How does a manufacturer get their new product noticed? What kind of event would draw the most attention, and what is the most effective way to make a new product announcement? Hold a press event? Yeah, sure, but how do they make it compelling? This is the money question and the dilemma. It has been said previously that 50 percent of all advertising and marketing dollars are wasted. Here’s the rub: no one knows which 50 percent is which.

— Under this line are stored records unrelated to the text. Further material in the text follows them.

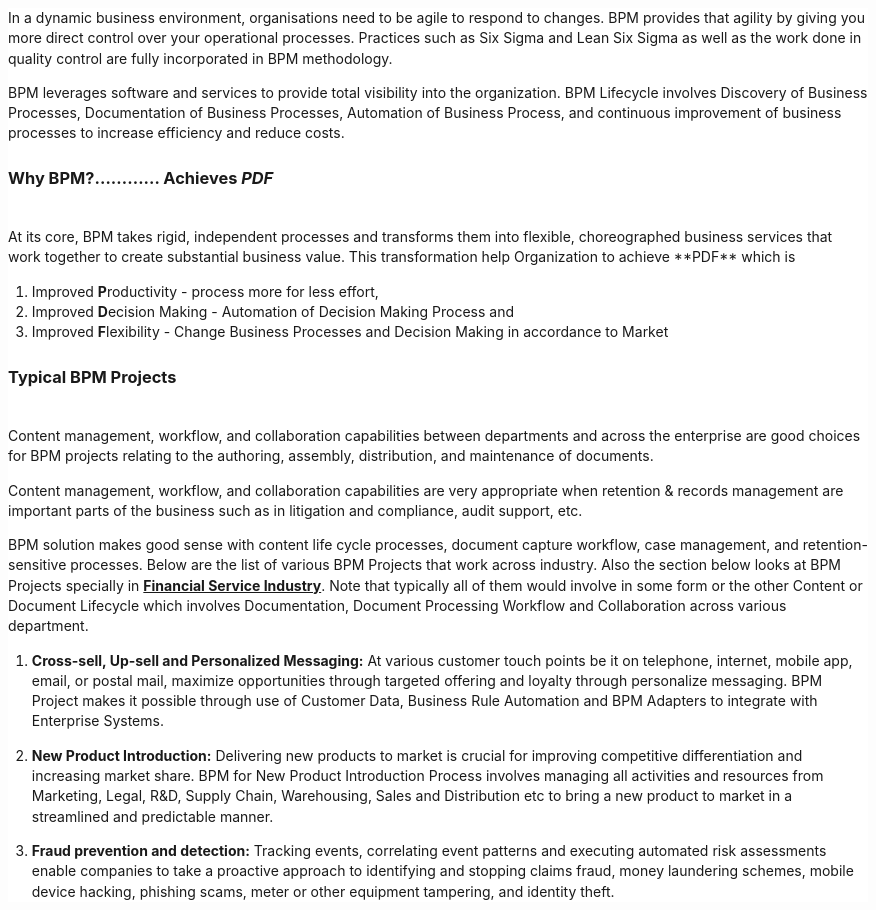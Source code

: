 In a dynamic business environment, organisations need to be agile to respond to changes. BPM provides that agility by giving you more direct control over your operational processes. Practices such as Six Sigma and Lean Six Sigma as well as the work done in quality control are fully incorporated in BPM methodology.

BPM leverages software and services to provide total visibility into the organization. BPM Lifecycle involves Discovery of Business Processes, Documentation of Business Processes, Automation of Business Process, and continuous improvement of business processes to increase efficiency and reduce costs.

<a name="why_bpm"/></a>
### Why BPM?………… Achieves *PDF*
</br>
At its core, BPM takes rigid, independent processes and transforms them into flexible, choreographed business services that work together to create substantial business value. This transformation help Organization to achieve **PDF** which is 

1. Improved **P**roductivity - process more for less effort, 
2. Improved **D**ecision Making - Automation of Decision Making Process and 
3. Improved **F**lexibility - Change Business Processes and Decision Making in accordance to Market

<a name="bpm_projects"/></a>
### Typical BPM Projects
</br>
Content management, workflow, and collaboration capabilities between departments and across the enterprise are good choices for BPM projects relating to the authoring, assembly, distribution, and maintenance of documents. 

Content management, workflow, and collaboration capabilities are very appropriate when retention & records management are important parts of the business such as in litigation and compliance, audit support, etc. 

BPM solution makes good sense with content life cycle processes, document capture workflow, case management, and retention-sensitive processes. Below are the list of various BPM Projects that work across industry. Also the section below looks at BPM Projects specially in [**Financial Service Industry**](#fin_serv_bpm). Note that typically all of them would involve in some form or the other Content or Document Lifecycle which involves Documentation, Document Processing Workflow and Collaboration across various department.

1. **Cross-sell, Up-sell and Personalized Messaging:** At various customer touch points be it on telephone, internet, mobile app, email, or postal mail, maximize opportunities through targeted offering and loyalty through personalize messaging. BPM Project makes it possible through use of Customer Data, Business Rule Automation and BPM Adapters to integrate with Enterprise Systems.

2. **New Product Introduction:** Delivering new products to market is crucial for improving competitive differentiation and increasing market share. BPM for New Product Introduction Process involves managing all activities and resources from Marketing, Legal, R&D, Supply Chain, Warehousing, Sales and Distribution etc to bring a new product to market in a streamlined and predictable manner.

3. **Fraud prevention and detection:** Tracking events, correlating event patterns and executing automated risk assessments enable companies to take a proactive approach to identifying and stopping claims fraud, money laundering schemes, mobile device hacking, phishing scams, meter or other equipment tampering, and identity theft.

Of course, there is a difference between public relations and its cousin, advertising. Both belong to the family of marketing, even if those barriers are murky. Advertising is about reaching out to the public and creating recognition, hopefully resulting in sales. Public relations is more about shaping the news. Please accept that this is my own personal very brief explanation.
As a consumer electronics journalist I have been on the receiving end of various public relations campaigns. Press conferences of course, but also press junkets. These junkets can be very enjoyable or really taxing. A little of both, I would say.

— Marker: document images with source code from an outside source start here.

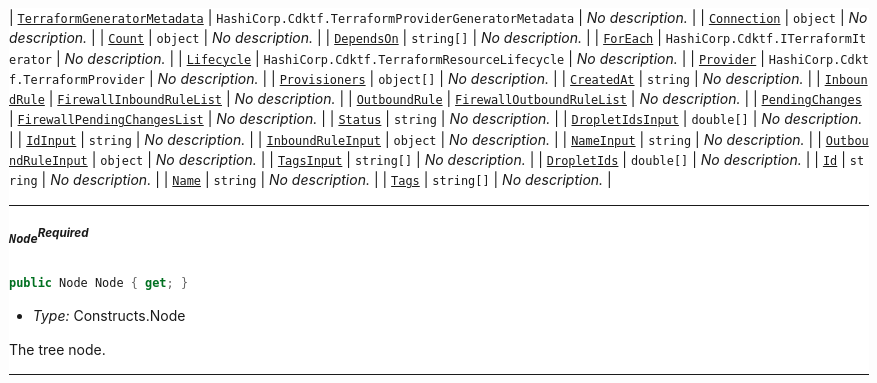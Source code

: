 | <code><a href="#@cdktf/provider-digitalocean.firewall.Firewall.property.terraformGeneratorMetadata">TerraformGeneratorMetadata</a></code> | <code>HashiCorp.Cdktf.TerraformProviderGeneratorMetadata</code> | *No description.* |
| <code><a href="#@cdktf/provider-digitalocean.firewall.Firewall.property.connection">Connection</a></code> | <code>object</code> | *No description.* |
| <code><a href="#@cdktf/provider-digitalocean.firewall.Firewall.property.count">Count</a></code> | <code>object</code> | *No description.* |
| <code><a href="#@cdktf/provider-digitalocean.firewall.Firewall.property.dependsOn">DependsOn</a></code> | <code>string[]</code> | *No description.* |
| <code><a href="#@cdktf/provider-digitalocean.firewall.Firewall.property.forEach">ForEach</a></code> | <code>HashiCorp.Cdktf.ITerraformIterator</code> | *No description.* |
| <code><a href="#@cdktf/provider-digitalocean.firewall.Firewall.property.lifecycle">Lifecycle</a></code> | <code>HashiCorp.Cdktf.TerraformResourceLifecycle</code> | *No description.* |
| <code><a href="#@cdktf/provider-digitalocean.firewall.Firewall.property.provider">Provider</a></code> | <code>HashiCorp.Cdktf.TerraformProvider</code> | *No description.* |
| <code><a href="#@cdktf/provider-digitalocean.firewall.Firewall.property.provisioners">Provisioners</a></code> | <code>object[]</code> | *No description.* |
| <code><a href="#@cdktf/provider-digitalocean.firewall.Firewall.property.createdAt">CreatedAt</a></code> | <code>string</code> | *No description.* |
| <code><a href="#@cdktf/provider-digitalocean.firewall.Firewall.property.inboundRule">InboundRule</a></code> | <code><a href="#@cdktf/provider-digitalocean.firewall.FirewallInboundRuleList">FirewallInboundRuleList</a></code> | *No description.* |
| <code><a href="#@cdktf/provider-digitalocean.firewall.Firewall.property.outboundRule">OutboundRule</a></code> | <code><a href="#@cdktf/provider-digitalocean.firewall.FirewallOutboundRuleList">FirewallOutboundRuleList</a></code> | *No description.* |
| <code><a href="#@cdktf/provider-digitalocean.firewall.Firewall.property.pendingChanges">PendingChanges</a></code> | <code><a href="#@cdktf/provider-digitalocean.firewall.FirewallPendingChangesList">FirewallPendingChangesList</a></code> | *No description.* |
| <code><a href="#@cdktf/provider-digitalocean.firewall.Firewall.property.status">Status</a></code> | <code>string</code> | *No description.* |
| <code><a href="#@cdktf/provider-digitalocean.firewall.Firewall.property.dropletIdsInput">DropletIdsInput</a></code> | <code>double[]</code> | *No description.* |
| <code><a href="#@cdktf/provider-digitalocean.firewall.Firewall.property.idInput">IdInput</a></code> | <code>string</code> | *No description.* |
| <code><a href="#@cdktf/provider-digitalocean.firewall.Firewall.property.inboundRuleInput">InboundRuleInput</a></code> | <code>object</code> | *No description.* |
| <code><a href="#@cdktf/provider-digitalocean.firewall.Firewall.property.nameInput">NameInput</a></code> | <code>string</code> | *No description.* |
| <code><a href="#@cdktf/provider-digitalocean.firewall.Firewall.property.outboundRuleInput">OutboundRuleInput</a></code> | <code>object</code> | *No description.* |
| <code><a href="#@cdktf/provider-digitalocean.firewall.Firewall.property.tagsInput">TagsInput</a></code> | <code>string[]</code> | *No description.* |
| <code><a href="#@cdktf/provider-digitalocean.firewall.Firewall.property.dropletIds">DropletIds</a></code> | <code>double[]</code> | *No description.* |
| <code><a href="#@cdktf/provider-digitalocean.firewall.Firewall.property.id">Id</a></code> | <code>string</code> | *No description.* |
| <code><a href="#@cdktf/provider-digitalocean.firewall.Firewall.property.name">Name</a></code> | <code>string</code> | *No description.* |
| <code><a href="#@cdktf/provider-digitalocean.firewall.Firewall.property.tags">Tags</a></code> | <code>string[]</code> | *No description.* |

---

##### `Node`<sup>Required</sup> <a name="Node" id="@cdktf/provider-digitalocean.firewall.Firewall.property.node"></a>

```csharp
public Node Node { get; }
```

- *Type:* Constructs.Node

The tree node.

---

One of the most enjoyable junkets I embarked on was one of Runco’s dealer’s meetings and awards ceremonies in Cabo San Lucas, Mexico. Founder Sam Runco, maker of high-end video projectors and displays, would hold this annual meeting for the company’s top dealers, and a small group of press along with some publishers. All travel and hotel expenses were covered.
My first time (1999 or 2000), noted CE PR firm Nicoll Public Relations was the agency of record and handled the press. All attendees flew in on Tuesday afternoon and were met and shuttled to the hotel. Ours was one of the many full-service hotels located on Route 1 between Los Cabos and San Jose, a strip of highway known as the Tourist Corridor. That evening there was a cocktail hour by the pool, a meet-and-greet thingy that evolved into a dinner party. Altogether there were about 100 to 150 guests. It was nice.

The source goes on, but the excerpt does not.